Lord MacDonell refers to the Lordship of MacDonell in the Jacobite Peerage. On 9 December 1716, Alastair MacDonell of Glengarry, with remainder to his heirs male, was created by James VIII & III a Lord and Peer of Parliament as Lord Macdonell. The current holder of the title is Aeneas Ranald Euan Macdonell, 13th Lord MacDonell, 23rd titular chief of Macdonell of Glengarry.

Lords
Alastair MacDonell, or MacDonald, 11th Chief of Glengarry, 1st Lord MacDonell, attainted 1690, fought at Sherriffmuir, again attainted 1716, died 1724.
John MacDonell, 2nd Lord MacDonell, 12th Chief of Glengarry, son of 1st Lord, died 1754.
Alastair MacDonell, 3rd Lord MacDonell, 13th Chief of Glengarry, son of 2nd Lord, died 1761.

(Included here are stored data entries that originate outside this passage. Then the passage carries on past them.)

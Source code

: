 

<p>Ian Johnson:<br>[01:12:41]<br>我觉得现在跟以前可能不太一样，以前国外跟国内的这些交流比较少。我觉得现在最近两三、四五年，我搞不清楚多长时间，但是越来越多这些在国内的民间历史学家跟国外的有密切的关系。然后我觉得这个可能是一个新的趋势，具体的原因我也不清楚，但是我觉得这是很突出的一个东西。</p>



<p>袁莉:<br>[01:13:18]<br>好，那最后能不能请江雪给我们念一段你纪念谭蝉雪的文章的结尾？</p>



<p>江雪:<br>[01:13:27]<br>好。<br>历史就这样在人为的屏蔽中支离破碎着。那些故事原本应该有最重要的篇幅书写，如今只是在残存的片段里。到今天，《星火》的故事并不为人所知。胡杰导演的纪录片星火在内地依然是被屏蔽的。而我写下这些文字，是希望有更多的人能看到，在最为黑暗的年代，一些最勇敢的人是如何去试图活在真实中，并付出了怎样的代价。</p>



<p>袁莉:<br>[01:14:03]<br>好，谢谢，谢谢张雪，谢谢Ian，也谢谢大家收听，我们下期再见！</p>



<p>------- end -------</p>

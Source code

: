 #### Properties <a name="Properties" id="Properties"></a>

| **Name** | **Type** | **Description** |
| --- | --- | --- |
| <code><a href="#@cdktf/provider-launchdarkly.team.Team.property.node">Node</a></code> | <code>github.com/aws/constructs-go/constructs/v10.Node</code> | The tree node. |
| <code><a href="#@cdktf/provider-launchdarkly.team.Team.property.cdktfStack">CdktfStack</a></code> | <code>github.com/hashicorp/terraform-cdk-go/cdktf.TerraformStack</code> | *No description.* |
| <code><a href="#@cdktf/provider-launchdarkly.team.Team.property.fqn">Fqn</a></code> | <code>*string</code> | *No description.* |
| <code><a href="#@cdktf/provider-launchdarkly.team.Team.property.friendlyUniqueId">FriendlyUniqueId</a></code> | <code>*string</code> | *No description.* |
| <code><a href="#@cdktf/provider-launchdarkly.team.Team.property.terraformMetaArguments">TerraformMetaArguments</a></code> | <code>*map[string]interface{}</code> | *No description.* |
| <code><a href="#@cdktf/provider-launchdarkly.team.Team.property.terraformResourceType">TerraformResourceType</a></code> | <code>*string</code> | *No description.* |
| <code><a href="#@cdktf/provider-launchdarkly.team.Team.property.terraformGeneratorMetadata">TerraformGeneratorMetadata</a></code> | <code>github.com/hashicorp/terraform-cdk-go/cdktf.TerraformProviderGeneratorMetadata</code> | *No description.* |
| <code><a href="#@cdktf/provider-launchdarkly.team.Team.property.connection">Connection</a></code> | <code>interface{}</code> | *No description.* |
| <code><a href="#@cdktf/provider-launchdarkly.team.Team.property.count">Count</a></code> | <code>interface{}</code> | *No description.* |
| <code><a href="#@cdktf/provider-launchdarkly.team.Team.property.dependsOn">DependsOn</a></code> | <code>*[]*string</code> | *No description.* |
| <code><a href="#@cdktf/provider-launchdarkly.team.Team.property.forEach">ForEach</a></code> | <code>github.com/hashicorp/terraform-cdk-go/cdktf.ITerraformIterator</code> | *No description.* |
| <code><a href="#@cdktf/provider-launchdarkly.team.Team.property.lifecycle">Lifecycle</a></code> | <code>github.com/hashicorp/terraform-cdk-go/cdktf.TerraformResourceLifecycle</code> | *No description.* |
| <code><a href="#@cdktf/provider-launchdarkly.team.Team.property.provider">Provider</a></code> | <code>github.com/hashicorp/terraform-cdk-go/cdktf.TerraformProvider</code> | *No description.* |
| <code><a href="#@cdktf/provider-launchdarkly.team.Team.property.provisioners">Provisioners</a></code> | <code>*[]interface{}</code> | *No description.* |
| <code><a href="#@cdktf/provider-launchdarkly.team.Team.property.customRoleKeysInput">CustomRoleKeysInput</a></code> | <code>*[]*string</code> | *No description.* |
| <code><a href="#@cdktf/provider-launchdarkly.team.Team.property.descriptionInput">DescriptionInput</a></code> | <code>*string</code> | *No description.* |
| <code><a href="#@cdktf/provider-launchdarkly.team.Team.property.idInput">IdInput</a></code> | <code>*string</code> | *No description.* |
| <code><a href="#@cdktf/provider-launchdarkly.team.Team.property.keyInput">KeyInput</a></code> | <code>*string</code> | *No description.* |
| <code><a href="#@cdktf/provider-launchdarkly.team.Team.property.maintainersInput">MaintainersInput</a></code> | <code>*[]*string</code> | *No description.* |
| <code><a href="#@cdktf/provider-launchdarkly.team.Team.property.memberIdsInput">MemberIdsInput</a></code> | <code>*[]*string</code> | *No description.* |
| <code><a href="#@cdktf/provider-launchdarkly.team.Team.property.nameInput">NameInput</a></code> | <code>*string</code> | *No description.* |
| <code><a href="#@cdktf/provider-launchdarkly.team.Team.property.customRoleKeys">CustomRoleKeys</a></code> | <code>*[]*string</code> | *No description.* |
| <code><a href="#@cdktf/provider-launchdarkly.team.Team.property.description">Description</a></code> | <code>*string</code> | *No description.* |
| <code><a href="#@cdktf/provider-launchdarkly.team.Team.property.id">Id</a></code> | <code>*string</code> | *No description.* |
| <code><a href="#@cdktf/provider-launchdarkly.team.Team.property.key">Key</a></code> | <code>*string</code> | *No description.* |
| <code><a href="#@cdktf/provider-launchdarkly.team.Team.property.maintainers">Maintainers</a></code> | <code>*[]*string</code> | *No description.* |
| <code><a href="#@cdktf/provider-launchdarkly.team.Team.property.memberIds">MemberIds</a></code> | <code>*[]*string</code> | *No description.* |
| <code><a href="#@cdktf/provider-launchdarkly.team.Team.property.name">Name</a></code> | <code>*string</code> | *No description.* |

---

Duncan MacDonell, 4th Lord MacDonell, 14th Chief of Glengarry, son of 3rd Lord, died 11 July 1788.
Alexander Ranaldson MacDonell, 5th Lord MacDonell, 15th Chief of Glengarry, son of 4th Lord, born 15 September 1771, died 17 January 1828.

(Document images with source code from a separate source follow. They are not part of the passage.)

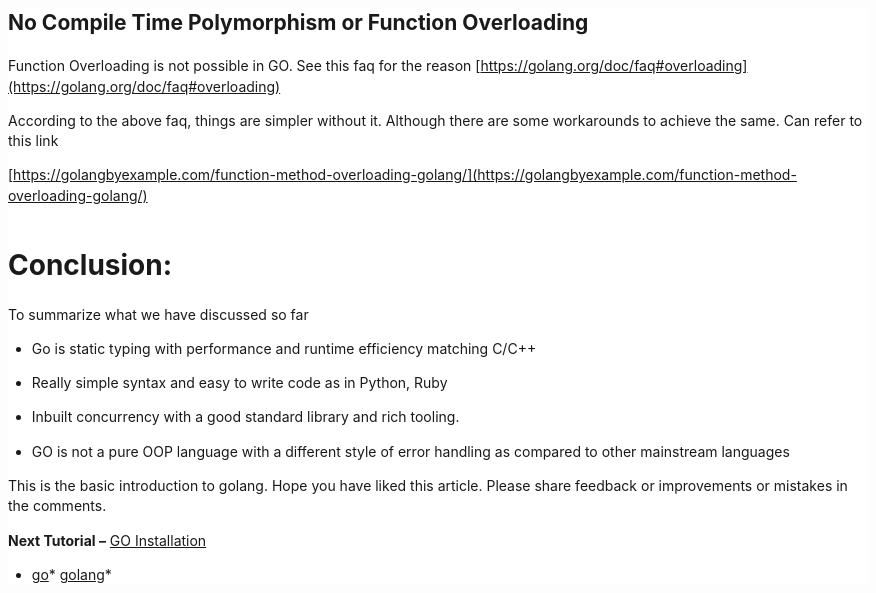 ## **No Compile Time Polymorphism or Function Overloading**

Function Overloading is not possible in GO. See this faq for the reason [https://golang.org/doc/faq#overloading](https://golang.org/doc/faq#overloading)

According to the above faq, things are simpler without it. Although there are some workarounds to achieve the same. Can refer to this link

[https://golangbyexample.com/function-method-overloading-golang/](https://golangbyexample.com/function-method-overloading-golang/)

# **Conclusion:**

To summarize what we have discussed so far

*   Go is static typing with performance and runtime efficiency matching C/C++

*   Really simple syntax and easy to write code as in Python, Ruby

*   Inbuilt concurrency with a good standard library and rich tooling.

*   GO is not a pure OOP language with a different style of error handling as compared to other mainstream languages

This is the basic introduction to golang. Hope you have liked this article. Please share feedback or improvements or mistakes in the comments.

****Next Tutorial –**** [GO Installation](https://golangbyexample.com/golang-installation)

*   [go](https://golangbyexample.com/tag/go/)*   [golang](https://golangbyexample.com/tag/golang/)*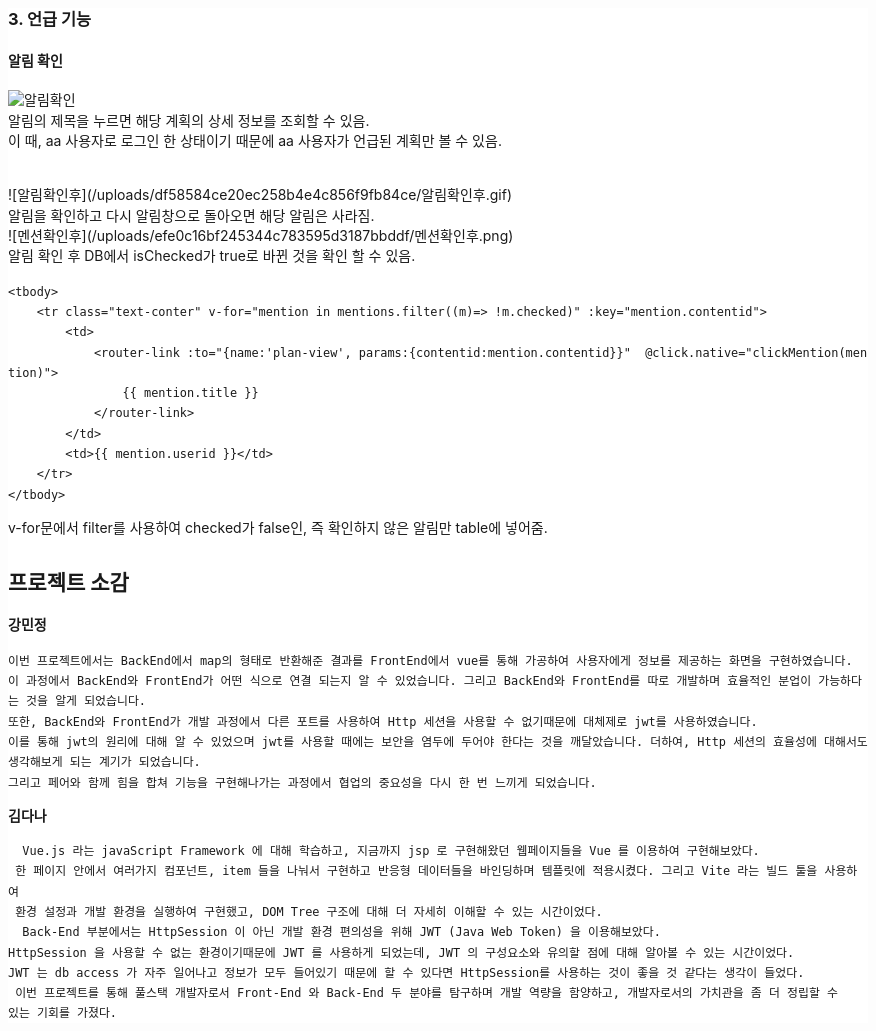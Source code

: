 
### 3. 언급 기능

#### 알림 확인

![알림확인](/uploads/04a650cb09822e05a84fbc14643498bd/알림확인.gif)
<br>
알림의 제목을 누르면 해당 계획의 상세 정보를 조회할 수 있음.
<br>
이 때, aa 사용자로 로그인 한 상태이기 때문에 aa 사용자가 언급된 계획만 볼 수 있음.

<br>
![알림확인후](/uploads/df58584ce20ec258b4e4c856f9fb84ce/알림확인후.gif)
<br>
알림을 확인하고 다시 알림창으로 돌아오면 해당 알림은 사라짐.
<br>
![멘션확인후](/uploads/efe0c16bf245344c783595d3187bbddf/멘션확인후.png)
<br>
알림 확인 후 DB에서 isChecked가 true로 바뀐 것을 확인 할 수 있음.

```vue
<tbody>
    <tr class="text-conter" v-for="mention in mentions.filter((m)=> !m.checked)" :key="mention.contentid">
        <td>
            <router-link :to="{name:'plan-view', params:{contentid:mention.contentid}}"  @click.native="clickMention(mention)">
                {{ mention.title }}
            </router-link>
        </td>
        <td>{{ mention.userid }}</td>
    </tr>
</tbody>
```
v-for문에서 filter를 사용하여 checked가 false인, 즉 확인하지 않은 알림만 table에 넣어줌.


## 프로젝트 소감

<b>강민정</b>

```text
이번 프로젝트에서는 BackEnd에서 map의 형태로 반환해준 결과를 FrontEnd에서 vue를 통해 가공하여 사용자에게 정보를 제공하는 화면을 구현하였습니다. 
이 과정에서 BackEnd와 FrontEnd가 어떤 식으로 연결 되는지 알 수 있었습니다. 그리고 BackEnd와 FrontEnd를 따로 개발하며 효율적인 분업이 가능하다는 것을 알게 되었습니다.
또한, BackEnd와 FrontEnd가 개발 과정에서 다른 포트를 사용하여 Http 세션을 사용할 수 없기때문에 대체제로 jwt를 사용하였습니다. 
이를 통해 jwt의 원리에 대해 알 수 있었으며 jwt를 사용할 때에는 보안을 염두에 두어야 한다는 것을 깨달았습니다. 더하여, Http 세션의 효율성에 대해서도 생각해보게 되는 계기가 되었습니다. 
그리고 페어와 함께 힘을 합쳐 기능을 구현해나가는 과정에서 협업의 중요성을 다시 한 번 느끼게 되었습니다.
```

<b>김다나</b>
```text
  Vue.js 라는 javaScript Framework 에 대해 학습하고, 지금까지 jsp 로 구현해왔던 웹페이지들을 Vue 를 이용하여 구현해보았다.
 한 페이지 안에서 여러가지 컴포넌트, item 들을 나눠서 구현하고 반응형 데이터들을 바인딩하며 템플릿에 적용시켰다. 그리고 Vite 라는 빌드 툴을 사용하여
 환경 설정과 개발 환경을 실행하여 구현했고, DOM Tree 구조에 대해 더 자세히 이해할 수 있는 시간이었다.
  Back-End 부분에서는 HttpSession 이 아닌 개발 환경 편의성을 위해 JWT (Java Web Token) 을 이용해보았다. 
HttpSession 을 사용할 수 없는 환경이기때문에 JWT 를 사용하게 되었는데, JWT 의 구성요소와 유의할 점에 대해 알아볼 수 있는 시간이었다.
JWT 는 db access 가 자주 일어나고 정보가 모두 들어있기 때문에 할 수 있다면 HttpSession를 사용하는 것이 좋을 것 같다는 생각이 들었다.
 이번 프로젝트를 통해 풀스택 개발자로서 Front-End 와 Back-End 두 분야를 탐구하며 개발 역량을 함양하고, 개발자로서의 가치관을 좀 더 정립할 수 
있는 기회를 가졌다. 

```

Aeneas Ranaldson MacDonell, 6th Lord MacDonell, 16th Chief of Glengarry, son of 5th Lord, born 29 July 1808, died 19 June 1852.
Alexander Ranaldson MacDonell, 7th Lord MacDonell, 17th Chief of Glengarry, elder son of 6th Lord, born 1834, died 2 June 1862.
Charles Ranaldson MacDonell, 8th Lord MacDonell, 18th Chief of Glengarry, 3rd son of 6th Lord, born 1838, died June 1868.
Aeneas Ranald MacDonell, 9th Lord MacDonell, a descendant of the next younger brother of the 1st Lord, and a member of the Madras Civil Service, born 1790, died October 1868.
Aeneas Ranald Westrop MacDonell, 10th Lord MacDonell, grandson of 9th Lord, born in India 5 December 1847, died in London 2 January 1901.
Aeneas Ranald MacDonell, 11th Lord MacDonell, CBE, born Sevenoaks, Kent, 8 August 1875, emigrated to Ceylon, died 1941.
Air Commodore Aeneas Ranald Donald MacDonell CB DFC RAF, 12th Lord MacDonell, born Baku, Russian Empire, 15 November 1913, died 1 June 1999.
Aeneas Ranald Euan MacDonell, 13th Lord MacDonell, born 11 November 1941, educated at Bryanston and St John's College, Cambridge, Director of London & Scandinavian Metallurgical Co. Limited.